Risk Management Tools & Resources


Risk Strategies for Managing Parents of Pediatric Patients Who Refuse or Delay Vaccines


Laura M. Cascella, MA, CPHRM

Despite best efforts at education and the use of various communication strategies, pediatricians and other pediatric providers will continue to encounter parents who refuse some or all vaccinations for their children or who do not want to follow the recommended immunization schedule.

When these situations occur, the following guidance can help pediatric providers promote ongoing communication and collaboration with parents and reduce potential liability risks:

  • Document in the patient’s health record all conversations about the risks and benefits of vaccinations as well as the provision of Vaccine Information Statements and other educational materials.
  • Consider using an informed refusal form to document each time parents refuse a vaccination for their child.

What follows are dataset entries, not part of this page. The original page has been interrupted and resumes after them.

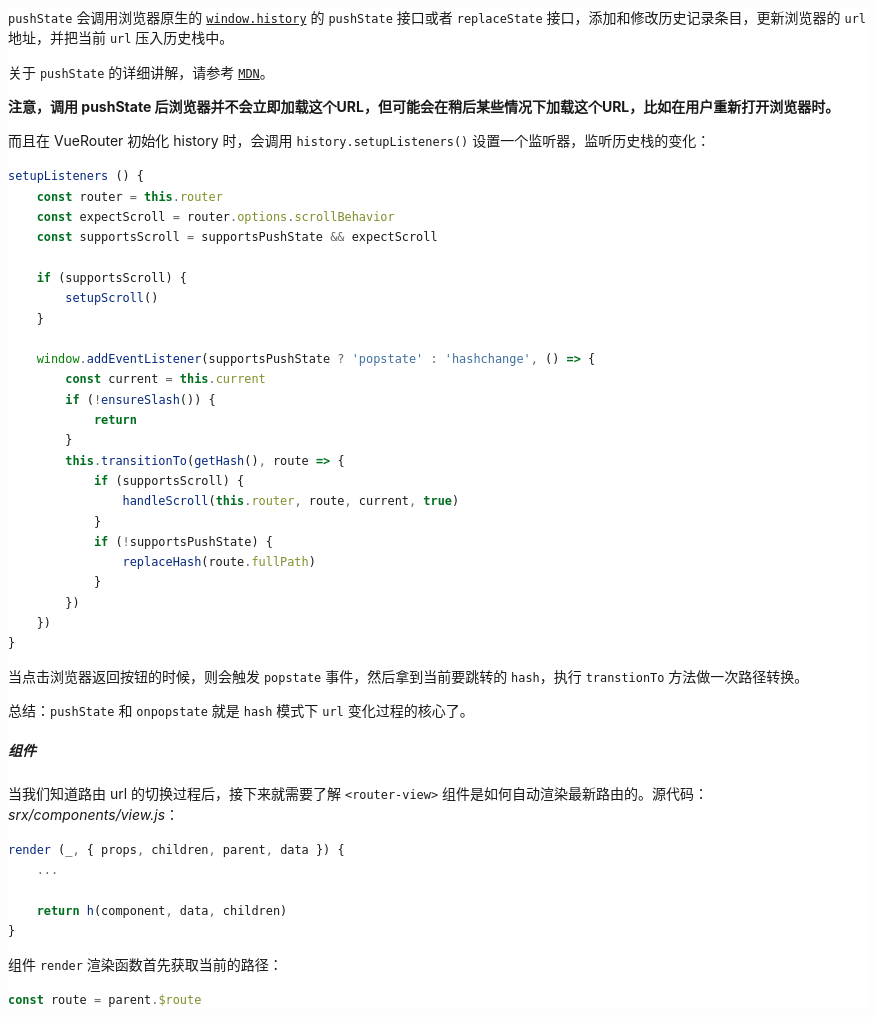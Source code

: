 `pushState` 会调用浏览器原生的 [`window.history`](https://developer.mozilla.org/zh-CN/docs/Web/API/History_API) 的 `pushState` 接口或者 `replaceState` 接口，添加和修改历史记录条目，更新浏览器的 `url` 地址，并把当前 `url` 压入历史栈中。

关于 `pushState` 的详细讲解，请参考 [`MDN`](https://developer.mozilla.org/zh-CN/docs/Web/API/History_API)。

**注意，调用 pushState 后浏览器并不会立即加载这个URL，但可能会在稍后某些情况下加载这个URL，比如在用户重新打开浏览器时。**

而且在 VueRouter 初始化 history 时，会调用 `history.setupListeners()` 设置一个监听器，监听历史栈的变化：

```Javascript
setupListeners () {
    const router = this.router
    const expectScroll = router.options.scrollBehavior
    const supportsScroll = supportsPushState && expectScroll

    if (supportsScroll) {
        setupScroll()
    }

    window.addEventListener(supportsPushState ? 'popstate' : 'hashchange', () => {
        const current = this.current
        if (!ensureSlash()) {
            return
        }
        this.transitionTo(getHash(), route => {
            if (supportsScroll) {
                handleScroll(this.router, route, current, true)
            }
            if (!supportsPushState) {
                replaceHash(route.fullPath)
            }
        })
    })
}
```

当点击浏览器返回按钮的时候，则会触发 `popstate` 事件，然后拿到当前要跳转的 `hash`，执行 `transtionTo` 方法做一次路径转换。

总结：`pushState` 和 `onpopstate` 就是 `hash` 模式下 `url` 变化过程的核心了。

##### 组件

当我们知道路由 url 的切换过程后，接下来就需要了解 `<router-view>` 组件是如何自动渲染最新路由的。源代码：*srx/components/view.js*：

```Javascript
render (_, { props, children, parent, data }) {
    ...

    return h(component, data, children)
}
```

组件 `render` 渲染函数首先获取当前的路径：

```Javascript
const route = parent.$route
```
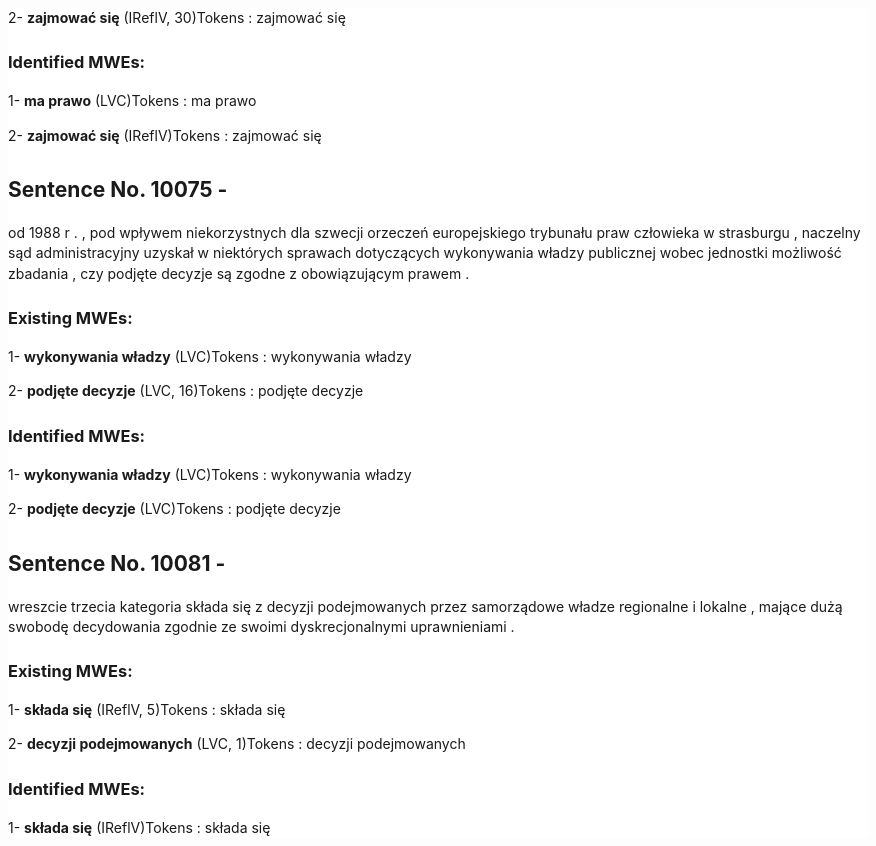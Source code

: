 2- **zajmować się** (IReflV, 30)Tokens : 
zajmować
się

### Identified MWEs: 
1- **ma prawo** (LVC)Tokens : 
ma
prawo

2- **zajmować się** (IReflV)Tokens : 
zajmować
się

## Sentence No. 10075 - 
od 1988 r . , pod wpływem niekorzystnych dla szwecji orzeczeń europejskiego trybunału praw człowieka w strasburgu , naczelny sąd administracyjny uzyskał w niektórych sprawach dotyczących wykonywania władzy publicznej wobec jednostki możliwość zbadania , czy podjęte decyzje są zgodne z obowiązującym prawem . 
### Existing MWEs: 
1- **wykonywania władzy** (LVC)Tokens : 
wykonywania
władzy

2- **podjęte decyzje** (LVC, 16)Tokens : 
podjęte
decyzje

### Identified MWEs: 
1- **wykonywania władzy** (LVC)Tokens : 
wykonywania
władzy

2- **podjęte decyzje** (LVC)Tokens : 
podjęte
decyzje

## Sentence No. 10081 - 
wreszcie trzecia kategoria składa się z decyzji podejmowanych przez samorządowe władze regionalne i lokalne , mające dużą swobodę decydowania zgodnie ze swoimi dyskrecjonalnymi uprawnieniami . 
### Existing MWEs: 
1- **składa się** (IReflV, 5)Tokens : 
składa
się

2- **decyzji podejmowanych** (LVC, 1)Tokens : 
decyzji
podejmowanych

### Identified MWEs: 
1- **składa się** (IReflV)Tokens : 
składa
się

See the American Academy of Pediatrics’ (AAP’s) sample Refusal to Vaccinate form.
  • Continue discussions about the importance of vaccinations, safety considerations, and parental concerns at subsequent patient visits. Provide strong, consistent recommendations during each conversation.
  • Educate parents about the signs and symptoms of vaccine-preventable diseases and the steps they should take if their child becomes sick.
  • Inform parents about their responsibilities to their child and others if they refuse or delay vaccinations (e.g., informing healthcare personnel, childcare providers, and schools about the child’s vaccine status). Consider using the Centers for Disease Control and Prevention’s educational handout, If You Choose Not to Vaccinate Your Child, Understand the Risks and Responsibilities.
  • Discuss any extra precautions that parents need to take before bringing their child to the pediatric practice or another healthcare facility (e.g., notifying staff in advance).
  • Put a flag or electronic alert on the records of patients whose parents have refused or delayed vaccinations. Alerts can serve as an indication to have a follow-up discussion about vaccinations, and they can offer the provider a reminder about the patient’s vaccine status if he/she presents with an illness.

Some pediatric providers may ultimately decide to dismiss patients whose parents refuse or delay some or all vaccinations. Pediatricians and professional organizations continue to debate the benefits versus potential adverse outcomes of this approach.

Although AAP recognizes patient dismissal as an acceptable option, it recommends that pediatric providers not make this decision without serious and diligent deliberation. Further, the AAP states “the same legal and ethical constraints exist to dismissal for any permissible reason, including failure to vaccinate. Dismissal must be conducted in a manner consistent with applicable state laws prohibiting abandonment of patients.”1

For more guidance related to dismissing patients, see MedPro’s Terminating a Provider–Patient Relationship guideline.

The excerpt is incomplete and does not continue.